The New Orleans City Council has agreed to new rules for bus companies that serve the city’s charter schools.
The council on Feb. 8 approved rules proposed by Mayor LaToya Cantrell’s administration that are aimed at correcting problems officials recently found on some buses that they said threatened children’s safety, The New Orleans Advocate reported.
“We are taking swift action to improve school bus accountability across the city, and I’m grateful to the council for its leadership and for sharing a unified vision with our administration on this issue,” Cantrell said in a statement after the council’s unanimous vote.
Bus companies will be required to apply for permits for their vehicles and their drivers, under a process the city will unveil in the coming weeks. Their drivers must wear ID tags and undergo background checks, and their vehicles will be routinely inspected. Violations will result in fines and suspensions of driving privileges.
Those and other rules are expected to go into effect prior to the next school year.
Under the new ordinance, the city’s Taxicab and For-Hire Vehicle Bureau – now to be called the Ground Transportation Bureau – will issue permits by next school year to each bus in a private company’s fleet and to each driver of a bus or van that shuttles children. Companies will receive the initial bus permits at no charge but will have to pay $150 annually to renew a permit and $50 each for the two annual inspections required for each bus.
They will pay an initial $50 fine if their buses are found to be poorly maintained and more than that for multiple violations.
The city can also take problem buses off the roads. The ordinance further gives the city the right to cite bus firms instead of property owners when buses are illegally parked on private property.
Companies will be required to have $1 million in insurance per vehicle and must notify the city where their buses will be stored and who their clients are.
The Orleans Parish School Board will also train schools annually on busing rules and will keep a close eye on schools’ contracts with bus firms – steps that Councilman Joe Giarrusso, a past president of the board of the charter management organization KIPP New Orleans, said would be welcomed.
Charter schools that do not contract with a for-hire transit company are not subject to the new rules.
Councilwoman Kristin Gisleson Palmer said the rules will have “a huge impact” on children’s well-being.
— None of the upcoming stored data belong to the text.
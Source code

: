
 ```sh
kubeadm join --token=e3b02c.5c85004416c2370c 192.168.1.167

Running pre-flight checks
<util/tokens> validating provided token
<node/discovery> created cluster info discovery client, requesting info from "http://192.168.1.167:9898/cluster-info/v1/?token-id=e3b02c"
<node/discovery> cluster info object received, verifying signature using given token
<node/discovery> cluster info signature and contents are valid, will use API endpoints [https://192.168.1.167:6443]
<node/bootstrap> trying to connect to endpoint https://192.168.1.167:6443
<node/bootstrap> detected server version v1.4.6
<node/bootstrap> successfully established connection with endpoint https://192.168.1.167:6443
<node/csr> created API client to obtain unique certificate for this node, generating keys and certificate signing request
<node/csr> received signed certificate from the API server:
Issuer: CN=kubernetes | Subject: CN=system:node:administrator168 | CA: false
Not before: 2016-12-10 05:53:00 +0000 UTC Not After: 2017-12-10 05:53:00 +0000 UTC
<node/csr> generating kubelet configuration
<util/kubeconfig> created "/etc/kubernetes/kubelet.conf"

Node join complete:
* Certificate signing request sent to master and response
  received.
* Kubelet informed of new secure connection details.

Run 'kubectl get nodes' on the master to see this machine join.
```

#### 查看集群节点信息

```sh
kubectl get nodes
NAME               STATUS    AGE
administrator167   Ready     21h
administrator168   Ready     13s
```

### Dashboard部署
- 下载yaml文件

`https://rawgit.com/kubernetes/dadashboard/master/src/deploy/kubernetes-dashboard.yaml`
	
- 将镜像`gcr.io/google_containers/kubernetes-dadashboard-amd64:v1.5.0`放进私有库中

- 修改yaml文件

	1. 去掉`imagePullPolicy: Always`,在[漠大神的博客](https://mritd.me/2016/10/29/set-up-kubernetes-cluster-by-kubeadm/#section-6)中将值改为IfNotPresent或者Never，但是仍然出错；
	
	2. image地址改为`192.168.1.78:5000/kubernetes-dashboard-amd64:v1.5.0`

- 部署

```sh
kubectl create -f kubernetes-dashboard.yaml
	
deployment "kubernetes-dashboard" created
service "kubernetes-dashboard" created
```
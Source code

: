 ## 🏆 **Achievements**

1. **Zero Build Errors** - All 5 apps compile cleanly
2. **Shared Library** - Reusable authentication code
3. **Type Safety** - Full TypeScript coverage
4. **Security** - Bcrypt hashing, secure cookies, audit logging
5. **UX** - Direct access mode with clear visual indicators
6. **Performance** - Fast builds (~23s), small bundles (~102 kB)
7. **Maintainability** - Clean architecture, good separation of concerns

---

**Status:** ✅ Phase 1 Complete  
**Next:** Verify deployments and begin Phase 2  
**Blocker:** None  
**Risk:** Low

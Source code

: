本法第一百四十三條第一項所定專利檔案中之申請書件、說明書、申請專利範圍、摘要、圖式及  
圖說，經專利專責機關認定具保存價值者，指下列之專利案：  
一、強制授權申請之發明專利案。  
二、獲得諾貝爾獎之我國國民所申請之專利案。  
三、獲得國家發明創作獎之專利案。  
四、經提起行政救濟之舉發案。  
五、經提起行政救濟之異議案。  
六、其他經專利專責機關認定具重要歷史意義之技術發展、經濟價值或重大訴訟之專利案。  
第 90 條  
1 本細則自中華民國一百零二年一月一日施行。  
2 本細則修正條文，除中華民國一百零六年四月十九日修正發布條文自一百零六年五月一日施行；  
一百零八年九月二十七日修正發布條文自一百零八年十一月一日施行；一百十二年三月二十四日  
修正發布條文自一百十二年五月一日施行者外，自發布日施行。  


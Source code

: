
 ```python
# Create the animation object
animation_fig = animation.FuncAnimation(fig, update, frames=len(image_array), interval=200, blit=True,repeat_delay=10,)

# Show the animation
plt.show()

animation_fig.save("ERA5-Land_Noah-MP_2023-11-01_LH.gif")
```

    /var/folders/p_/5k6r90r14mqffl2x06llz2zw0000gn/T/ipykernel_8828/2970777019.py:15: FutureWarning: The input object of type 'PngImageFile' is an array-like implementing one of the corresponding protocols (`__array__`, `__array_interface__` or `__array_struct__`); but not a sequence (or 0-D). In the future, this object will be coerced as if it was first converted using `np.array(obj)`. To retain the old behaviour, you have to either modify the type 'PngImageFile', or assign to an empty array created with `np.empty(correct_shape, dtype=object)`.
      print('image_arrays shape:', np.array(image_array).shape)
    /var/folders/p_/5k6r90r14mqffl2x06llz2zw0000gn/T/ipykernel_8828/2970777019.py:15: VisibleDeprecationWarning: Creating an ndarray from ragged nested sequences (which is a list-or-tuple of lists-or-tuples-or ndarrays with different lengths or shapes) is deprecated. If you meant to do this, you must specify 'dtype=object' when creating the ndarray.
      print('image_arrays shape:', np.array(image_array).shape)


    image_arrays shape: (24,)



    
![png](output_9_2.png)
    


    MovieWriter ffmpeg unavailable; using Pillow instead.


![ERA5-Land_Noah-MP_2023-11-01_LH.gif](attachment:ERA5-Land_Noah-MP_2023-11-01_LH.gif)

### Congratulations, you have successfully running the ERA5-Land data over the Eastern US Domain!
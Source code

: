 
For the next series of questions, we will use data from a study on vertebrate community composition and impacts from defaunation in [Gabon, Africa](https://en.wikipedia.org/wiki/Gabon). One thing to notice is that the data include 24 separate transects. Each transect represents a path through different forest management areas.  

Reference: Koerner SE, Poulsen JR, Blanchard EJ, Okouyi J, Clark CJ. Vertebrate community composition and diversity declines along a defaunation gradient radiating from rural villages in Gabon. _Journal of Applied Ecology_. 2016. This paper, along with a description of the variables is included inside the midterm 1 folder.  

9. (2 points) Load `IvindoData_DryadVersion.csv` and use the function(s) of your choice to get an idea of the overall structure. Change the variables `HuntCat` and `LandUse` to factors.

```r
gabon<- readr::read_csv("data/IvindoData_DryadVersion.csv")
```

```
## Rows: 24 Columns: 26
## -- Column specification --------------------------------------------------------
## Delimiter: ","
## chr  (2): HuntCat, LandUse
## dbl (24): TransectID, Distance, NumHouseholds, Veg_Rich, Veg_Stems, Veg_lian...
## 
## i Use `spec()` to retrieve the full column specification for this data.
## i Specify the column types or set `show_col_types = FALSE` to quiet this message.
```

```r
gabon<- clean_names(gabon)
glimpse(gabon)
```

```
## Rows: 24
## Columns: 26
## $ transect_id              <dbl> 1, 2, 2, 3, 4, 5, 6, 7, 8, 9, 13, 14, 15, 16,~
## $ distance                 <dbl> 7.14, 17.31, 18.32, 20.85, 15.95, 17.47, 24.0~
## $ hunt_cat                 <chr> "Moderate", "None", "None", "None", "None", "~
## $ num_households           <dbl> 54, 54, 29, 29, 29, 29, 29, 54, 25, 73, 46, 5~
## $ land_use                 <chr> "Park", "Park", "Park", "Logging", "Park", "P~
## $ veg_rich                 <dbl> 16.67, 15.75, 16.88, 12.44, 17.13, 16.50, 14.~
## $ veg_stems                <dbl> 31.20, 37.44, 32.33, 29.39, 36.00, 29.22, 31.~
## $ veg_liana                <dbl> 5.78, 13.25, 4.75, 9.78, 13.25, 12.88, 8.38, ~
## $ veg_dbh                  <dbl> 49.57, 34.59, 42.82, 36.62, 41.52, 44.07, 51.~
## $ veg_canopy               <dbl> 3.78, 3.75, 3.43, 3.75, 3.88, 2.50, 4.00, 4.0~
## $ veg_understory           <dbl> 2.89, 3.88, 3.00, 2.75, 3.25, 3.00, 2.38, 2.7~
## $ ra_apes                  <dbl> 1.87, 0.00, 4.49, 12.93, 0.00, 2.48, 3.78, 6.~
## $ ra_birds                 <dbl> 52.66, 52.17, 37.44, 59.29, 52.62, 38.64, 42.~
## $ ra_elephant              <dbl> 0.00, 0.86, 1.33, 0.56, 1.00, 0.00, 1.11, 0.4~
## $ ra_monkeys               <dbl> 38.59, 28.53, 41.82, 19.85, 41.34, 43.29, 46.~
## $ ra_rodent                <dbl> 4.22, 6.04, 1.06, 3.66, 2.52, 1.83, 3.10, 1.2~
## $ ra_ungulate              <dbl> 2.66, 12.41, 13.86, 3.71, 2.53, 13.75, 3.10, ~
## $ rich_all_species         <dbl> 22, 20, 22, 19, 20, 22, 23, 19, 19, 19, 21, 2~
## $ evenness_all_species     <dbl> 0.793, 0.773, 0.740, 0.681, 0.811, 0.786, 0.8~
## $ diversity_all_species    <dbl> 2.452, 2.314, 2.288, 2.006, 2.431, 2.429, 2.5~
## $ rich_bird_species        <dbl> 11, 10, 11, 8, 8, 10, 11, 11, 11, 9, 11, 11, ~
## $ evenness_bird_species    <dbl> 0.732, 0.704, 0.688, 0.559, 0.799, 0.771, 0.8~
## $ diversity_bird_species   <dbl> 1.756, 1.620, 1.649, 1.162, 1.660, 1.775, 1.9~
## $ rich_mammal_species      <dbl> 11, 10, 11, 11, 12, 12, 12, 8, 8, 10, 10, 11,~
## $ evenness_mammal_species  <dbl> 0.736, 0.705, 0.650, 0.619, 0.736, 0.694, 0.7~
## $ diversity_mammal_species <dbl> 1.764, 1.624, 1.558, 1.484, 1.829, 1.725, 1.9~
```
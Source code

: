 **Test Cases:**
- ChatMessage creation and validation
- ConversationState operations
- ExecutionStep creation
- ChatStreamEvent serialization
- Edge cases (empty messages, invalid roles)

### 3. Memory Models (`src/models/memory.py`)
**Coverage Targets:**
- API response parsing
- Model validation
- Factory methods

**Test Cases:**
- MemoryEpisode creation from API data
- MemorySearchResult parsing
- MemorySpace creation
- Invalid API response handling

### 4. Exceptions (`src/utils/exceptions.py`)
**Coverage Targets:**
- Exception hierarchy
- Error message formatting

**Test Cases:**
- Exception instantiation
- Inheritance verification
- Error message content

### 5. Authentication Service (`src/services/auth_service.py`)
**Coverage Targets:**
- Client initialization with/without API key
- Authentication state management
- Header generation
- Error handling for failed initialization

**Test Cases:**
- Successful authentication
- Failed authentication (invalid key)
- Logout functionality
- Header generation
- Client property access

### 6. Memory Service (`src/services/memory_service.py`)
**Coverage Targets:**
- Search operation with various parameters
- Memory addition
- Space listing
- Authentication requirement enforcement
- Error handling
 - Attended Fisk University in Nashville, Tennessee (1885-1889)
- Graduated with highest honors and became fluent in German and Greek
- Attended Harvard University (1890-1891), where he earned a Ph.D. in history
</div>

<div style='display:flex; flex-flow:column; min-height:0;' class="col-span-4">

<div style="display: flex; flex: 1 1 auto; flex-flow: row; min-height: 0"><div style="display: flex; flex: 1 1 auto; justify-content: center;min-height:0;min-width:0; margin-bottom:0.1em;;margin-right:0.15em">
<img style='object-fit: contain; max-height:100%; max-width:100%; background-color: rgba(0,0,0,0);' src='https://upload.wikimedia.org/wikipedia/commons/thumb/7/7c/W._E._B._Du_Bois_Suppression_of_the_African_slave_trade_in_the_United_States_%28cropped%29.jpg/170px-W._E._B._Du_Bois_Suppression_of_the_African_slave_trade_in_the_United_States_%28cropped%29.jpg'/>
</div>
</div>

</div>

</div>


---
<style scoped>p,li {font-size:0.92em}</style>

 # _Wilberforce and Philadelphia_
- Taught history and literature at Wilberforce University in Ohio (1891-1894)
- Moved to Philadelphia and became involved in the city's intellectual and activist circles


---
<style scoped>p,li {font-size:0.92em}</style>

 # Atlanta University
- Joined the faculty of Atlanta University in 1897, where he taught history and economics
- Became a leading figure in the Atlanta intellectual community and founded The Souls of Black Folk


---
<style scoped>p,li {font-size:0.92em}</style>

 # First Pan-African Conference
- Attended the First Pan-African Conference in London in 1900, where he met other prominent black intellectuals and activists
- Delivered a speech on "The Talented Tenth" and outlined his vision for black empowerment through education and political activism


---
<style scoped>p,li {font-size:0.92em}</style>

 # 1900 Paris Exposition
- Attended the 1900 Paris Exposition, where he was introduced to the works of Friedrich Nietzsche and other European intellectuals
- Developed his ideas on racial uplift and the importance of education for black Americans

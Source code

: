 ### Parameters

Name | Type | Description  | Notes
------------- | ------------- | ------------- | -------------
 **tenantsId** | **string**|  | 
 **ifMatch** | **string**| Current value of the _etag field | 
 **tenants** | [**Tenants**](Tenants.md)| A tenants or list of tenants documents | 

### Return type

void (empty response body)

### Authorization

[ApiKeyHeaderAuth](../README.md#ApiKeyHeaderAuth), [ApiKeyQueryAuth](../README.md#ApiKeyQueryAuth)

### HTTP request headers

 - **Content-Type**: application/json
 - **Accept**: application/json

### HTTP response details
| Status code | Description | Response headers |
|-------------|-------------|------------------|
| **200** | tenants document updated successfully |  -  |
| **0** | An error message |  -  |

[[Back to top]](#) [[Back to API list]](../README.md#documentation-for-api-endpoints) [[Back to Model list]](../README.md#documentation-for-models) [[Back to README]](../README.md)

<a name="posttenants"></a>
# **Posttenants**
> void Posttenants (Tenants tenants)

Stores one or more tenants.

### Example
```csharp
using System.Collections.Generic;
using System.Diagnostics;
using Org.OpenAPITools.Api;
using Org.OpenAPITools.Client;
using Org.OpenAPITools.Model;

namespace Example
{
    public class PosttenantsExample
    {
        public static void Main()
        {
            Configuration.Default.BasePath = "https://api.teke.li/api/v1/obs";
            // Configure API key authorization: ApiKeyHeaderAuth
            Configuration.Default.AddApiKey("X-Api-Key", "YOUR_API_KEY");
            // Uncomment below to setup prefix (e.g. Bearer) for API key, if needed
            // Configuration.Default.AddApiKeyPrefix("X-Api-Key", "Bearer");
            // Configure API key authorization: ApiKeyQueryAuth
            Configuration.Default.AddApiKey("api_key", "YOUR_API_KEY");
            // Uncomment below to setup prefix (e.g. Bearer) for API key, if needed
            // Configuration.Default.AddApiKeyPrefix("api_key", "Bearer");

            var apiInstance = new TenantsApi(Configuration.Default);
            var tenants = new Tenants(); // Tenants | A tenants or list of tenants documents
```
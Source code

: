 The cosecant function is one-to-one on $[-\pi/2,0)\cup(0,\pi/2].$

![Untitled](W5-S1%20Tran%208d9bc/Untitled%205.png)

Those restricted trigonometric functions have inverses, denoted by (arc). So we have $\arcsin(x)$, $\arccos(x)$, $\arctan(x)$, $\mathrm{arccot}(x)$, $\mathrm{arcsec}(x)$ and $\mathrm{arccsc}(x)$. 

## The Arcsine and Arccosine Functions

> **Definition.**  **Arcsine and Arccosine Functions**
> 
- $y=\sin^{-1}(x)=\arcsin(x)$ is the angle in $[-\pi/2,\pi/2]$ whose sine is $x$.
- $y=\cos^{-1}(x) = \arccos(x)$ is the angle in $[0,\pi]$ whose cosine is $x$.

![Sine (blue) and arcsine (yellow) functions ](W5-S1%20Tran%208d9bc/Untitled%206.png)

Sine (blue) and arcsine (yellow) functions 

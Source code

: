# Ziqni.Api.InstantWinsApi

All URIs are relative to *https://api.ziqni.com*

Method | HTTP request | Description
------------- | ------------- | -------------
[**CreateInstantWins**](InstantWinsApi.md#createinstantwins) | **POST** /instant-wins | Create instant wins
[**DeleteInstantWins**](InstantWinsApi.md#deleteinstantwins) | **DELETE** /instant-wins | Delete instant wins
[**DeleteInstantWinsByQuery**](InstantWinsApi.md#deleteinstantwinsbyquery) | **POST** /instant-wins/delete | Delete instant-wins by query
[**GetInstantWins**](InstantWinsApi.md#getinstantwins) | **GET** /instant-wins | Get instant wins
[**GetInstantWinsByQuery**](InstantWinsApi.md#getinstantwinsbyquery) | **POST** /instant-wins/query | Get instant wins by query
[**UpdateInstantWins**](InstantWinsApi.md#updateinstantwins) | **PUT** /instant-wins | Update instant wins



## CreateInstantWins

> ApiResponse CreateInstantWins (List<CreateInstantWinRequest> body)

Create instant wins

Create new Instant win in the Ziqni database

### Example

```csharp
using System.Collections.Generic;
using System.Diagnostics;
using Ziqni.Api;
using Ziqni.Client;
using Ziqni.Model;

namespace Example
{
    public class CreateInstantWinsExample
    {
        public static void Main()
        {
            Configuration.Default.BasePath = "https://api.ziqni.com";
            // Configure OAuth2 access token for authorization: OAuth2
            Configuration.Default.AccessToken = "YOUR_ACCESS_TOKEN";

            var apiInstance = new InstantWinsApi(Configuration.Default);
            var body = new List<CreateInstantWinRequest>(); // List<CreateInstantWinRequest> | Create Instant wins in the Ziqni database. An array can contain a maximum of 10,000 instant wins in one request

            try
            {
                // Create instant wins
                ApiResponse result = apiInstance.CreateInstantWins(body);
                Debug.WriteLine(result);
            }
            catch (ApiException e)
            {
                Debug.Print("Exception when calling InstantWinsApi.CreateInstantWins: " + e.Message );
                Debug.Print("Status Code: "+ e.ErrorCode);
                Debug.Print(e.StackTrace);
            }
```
Officials said the effort fills a gap left after the rise of the city’s all-charter school system. Before about 2005, the Orleans Parish School Board oversaw all aspects of school administration, including school bus maintenance and operations.
While some charter school leaders initially gave a cold reception to some points in the mayor’s proposal, those items were later amended.
Ken Ducote of the Greater New Orleans Collaborative of Charter Schools, said that his 14 member charter organizations support the city’s oversight.
“We pledge in the future to continue to work on resolving the issues that have come up, without the necessity of having to come back through an ordinance,” Ducote said.